## Task objective
Report every line of the listing below in which the string "undefined" appears.

## Data for this task
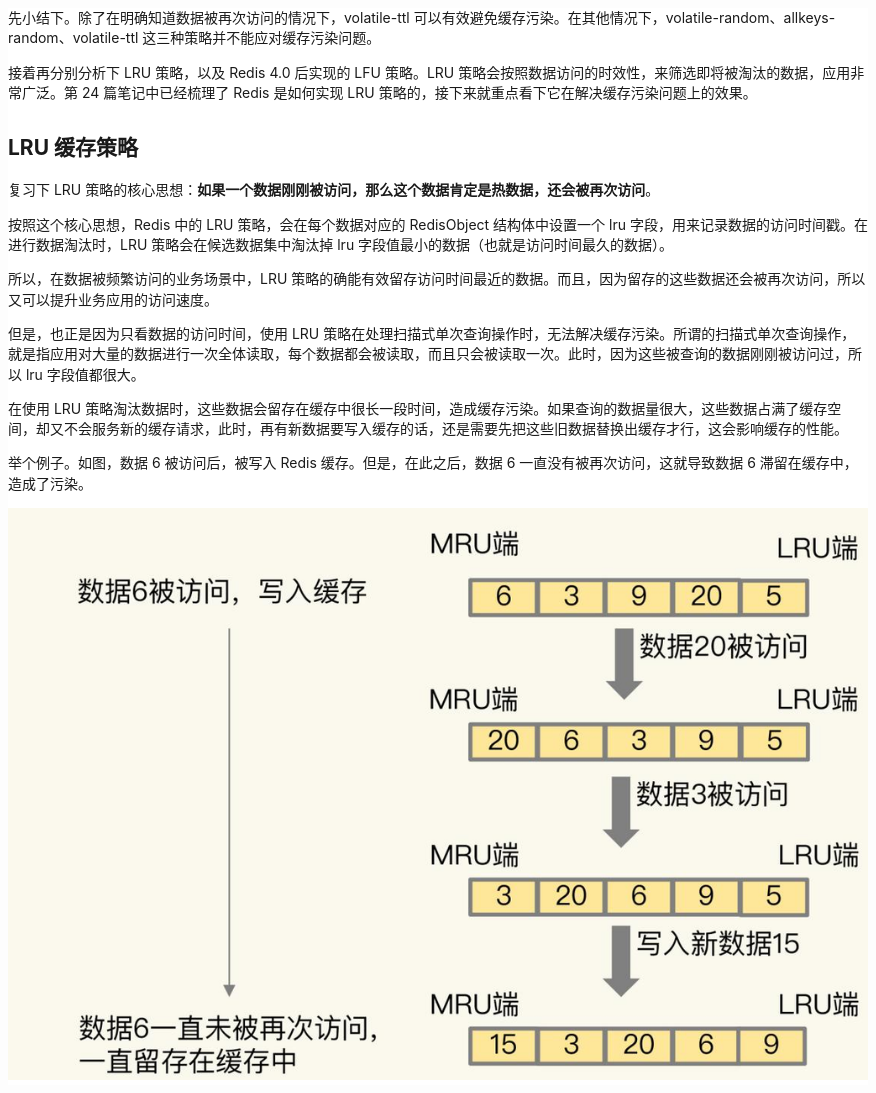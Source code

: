 先小结下。除了在明确知道数据被再次访问的情况下，volatile-ttl 可以有效避免缓存污染。在其他情况下，volatile-random、allkeys-random、volatile-ttl 这三种策略并不能应对缓存污染问题。

接着再分别分析下 LRU 策略，以及 Redis 4.0 后实现的 LFU 策略。LRU 策略会按照数据访问的时效性，来筛选即将被淘汰的数据，应用非常广泛。第 24 篇笔记中已经梳理了 Redis 是如何实现 LRU 策略的，接下来就重点看下它在解决缓存污染问题上的效果。

## LRU 缓存策略

复习下 LRU 策略的核心思想：**如果一个数据刚刚被访问，那么这个数据肯定是热数据，还会被再次访问**。

按照这个核心思想，Redis 中的 LRU 策略，会在每个数据对应的 RedisObject 结构体中设置一个 lru 字段，用来记录数据的访问时间戳。在进行数据淘汰时，LRU 策略会在候选数据集中淘汰掉 lru 字段值最小的数据（也就是访问时间最久的数据）。

所以，在数据被频繁访问的业务场景中，LRU 策略的确能有效留存访问时间最近的数据。而且，因为留存的这些数据还会被再次访问，所以又可以提升业务应用的访问速度。

但是，也正是因为只看数据的访问时间，使用 LRU 策略在处理扫描式单次查询操作时，无法解决缓存污染。所谓的扫描式单次查询操作，就是指应用对大量的数据进行一次全体读取，每个数据都会被读取，而且只会被读取一次。此时，因为这些被查询的数据刚刚被访问过，所以 lru 字段值都很大。

在使用 LRU 策略淘汰数据时，这些数据会留存在缓存中很长一段时间，造成缓存污染。如果查询的数据量很大，这些数据占满了缓存空间，却又不会服务新的缓存请求，此时，再有新数据要写入缓存的话，还是需要先把这些旧数据替换出缓存才行，这会影响缓存的性能。

举个例子。如图，数据 6 被访问后，被写入 Redis 缓存。但是，在此之后，数据 6 一直没有被再次访问，这就导致数据 6 滞留在缓存中，造成了污染。

![](images\LRU应对缓存污染.jpg)
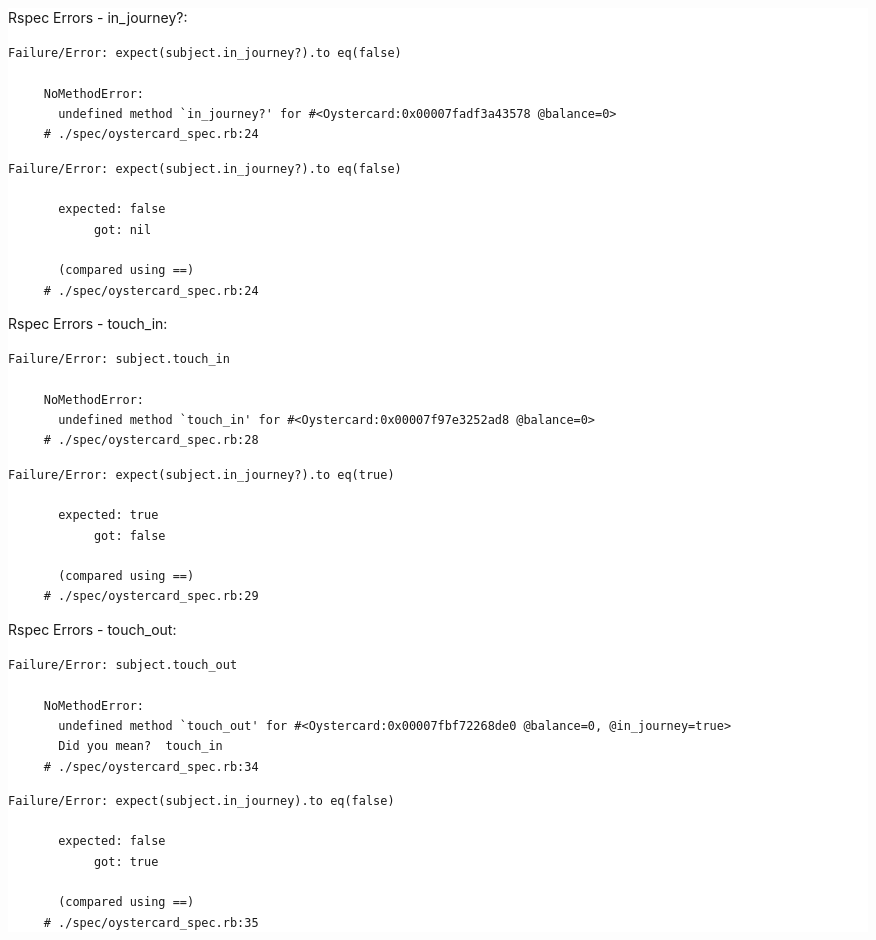 Rspec Errors - in_journey?:
```
Failure/Error: expect(subject.in_journey?).to eq(false)

     NoMethodError:
       undefined method `in_journey?' for #<Oystercard:0x00007fadf3a43578 @balance=0>
     # ./spec/oystercard_spec.rb:24
```
```
Failure/Error: expect(subject.in_journey?).to eq(false)

       expected: false
            got: nil

       (compared using ==)
     # ./spec/oystercard_spec.rb:24
```

Rspec Errors - touch_in:
```
Failure/Error: subject.touch_in

     NoMethodError:
       undefined method `touch_in' for #<Oystercard:0x00007f97e3252ad8 @balance=0>
     # ./spec/oystercard_spec.rb:28
```
```
Failure/Error: expect(subject.in_journey?).to eq(true)

       expected: true
            got: false

       (compared using ==)
     # ./spec/oystercard_spec.rb:29
```
Rspec Errors - touch_out:
```
Failure/Error: subject.touch_out

     NoMethodError:
       undefined method `touch_out' for #<Oystercard:0x00007fbf72268de0 @balance=0, @in_journey=true>
       Did you mean?  touch_in
     # ./spec/oystercard_spec.rb:34
```
```
Failure/Error: expect(subject.in_journey).to eq(false)

       expected: false
            got: true

       (compared using ==)
     # ./spec/oystercard_spec.rb:35
```
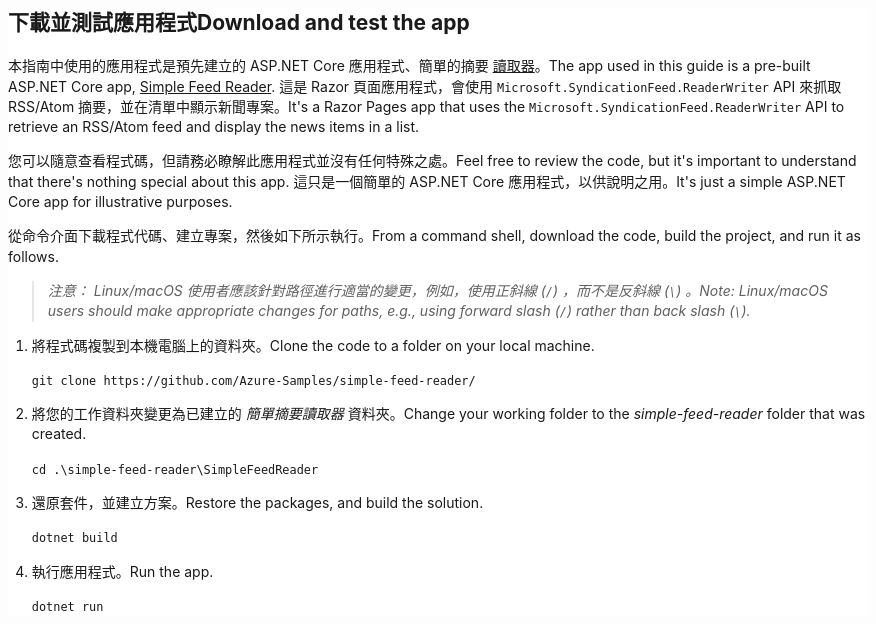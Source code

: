 ## <a name="download-and-test-the-app"></a><span data-ttu-id="88d26-115">下載並測試應用程式</span><span class="sxs-lookup"><span data-stu-id="88d26-115">Download and test the app</span></span>

<span data-ttu-id="88d26-116">本指南中使用的應用程式是預先建立的 ASP.NET Core 應用程式、簡單的摘要 [讀取器](https://github.com/Azure-Samples/simple-feed-reader/)。</span><span class="sxs-lookup"><span data-stu-id="88d26-116">The app used in this guide is a pre-built ASP.NET Core app, [Simple Feed Reader](https://github.com/Azure-Samples/simple-feed-reader/).</span></span> <span data-ttu-id="88d26-117">這是 Razor 頁面應用程式，會使用 `Microsoft.SyndicationFeed.ReaderWriter` API 來抓取 RSS/Atom 摘要，並在清單中顯示新聞專案。</span><span class="sxs-lookup"><span data-stu-id="88d26-117">It's a Razor Pages app that uses the `Microsoft.SyndicationFeed.ReaderWriter` API to retrieve an RSS/Atom feed and display the news items in a list.</span></span>

<span data-ttu-id="88d26-118">您可以隨意查看程式碼，但請務必瞭解此應用程式並沒有任何特殊之處。</span><span class="sxs-lookup"><span data-stu-id="88d26-118">Feel free to review the code, but it's important to understand that there's nothing special about this app.</span></span> <span data-ttu-id="88d26-119">這只是一個簡單的 ASP.NET Core 應用程式，以供說明之用。</span><span class="sxs-lookup"><span data-stu-id="88d26-119">It's just a simple ASP.NET Core app for illustrative purposes.</span></span>

<span data-ttu-id="88d26-120">從命令介面下載程式代碼、建立專案，然後如下所示執行。</span><span class="sxs-lookup"><span data-stu-id="88d26-120">From a command shell, download the code, build the project, and run it as follows.</span></span>

> <span data-ttu-id="88d26-121">*注意： Linux/macOS 使用者應該針對路徑進行適當的變更，例如，使用正斜線 (`/`) ，而不是反斜線 (`\`) 。*</span><span class="sxs-lookup"><span data-stu-id="88d26-121">*Note: Linux/macOS users should make appropriate changes for paths, e.g., using forward slash (`/`) rather than back slash (`\`).*</span></span>

1. <span data-ttu-id="88d26-122">將程式碼複製到本機電腦上的資料夾。</span><span class="sxs-lookup"><span data-stu-id="88d26-122">Clone the code to a folder on your local machine.</span></span>

    ```console
    git clone https://github.com/Azure-Samples/simple-feed-reader/
    ```

2. <span data-ttu-id="88d26-123">將您的工作資料夾變更為已建立的 *簡單摘要讀取器* 資料夾。</span><span class="sxs-lookup"><span data-stu-id="88d26-123">Change your working folder to the *simple-feed-reader* folder that was created.</span></span>

    ```console
    cd .\simple-feed-reader\SimpleFeedReader
    ```

3. <span data-ttu-id="88d26-124">還原套件，並建立方案。</span><span class="sxs-lookup"><span data-stu-id="88d26-124">Restore the packages, and build the solution.</span></span>

    ```dotnetcli
    dotnet build
    ```

4. <span data-ttu-id="88d26-125">執行應用程式。</span><span class="sxs-lookup"><span data-stu-id="88d26-125">Run the app.</span></span>

    ```dotnetcli
    dotnet run
    ```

## Result below
       undefined method `in_journey?' for #<Oystercard:0x00007fadf3a43578 @balance=0>
       undefined method `touch_in' for #<Oystercard:0x00007f97e3252ad8 @balance=0>
       undefined method `touch_out' for #<Oystercard:0x00007fbf72268de0 @balance=0, @in_journey=true>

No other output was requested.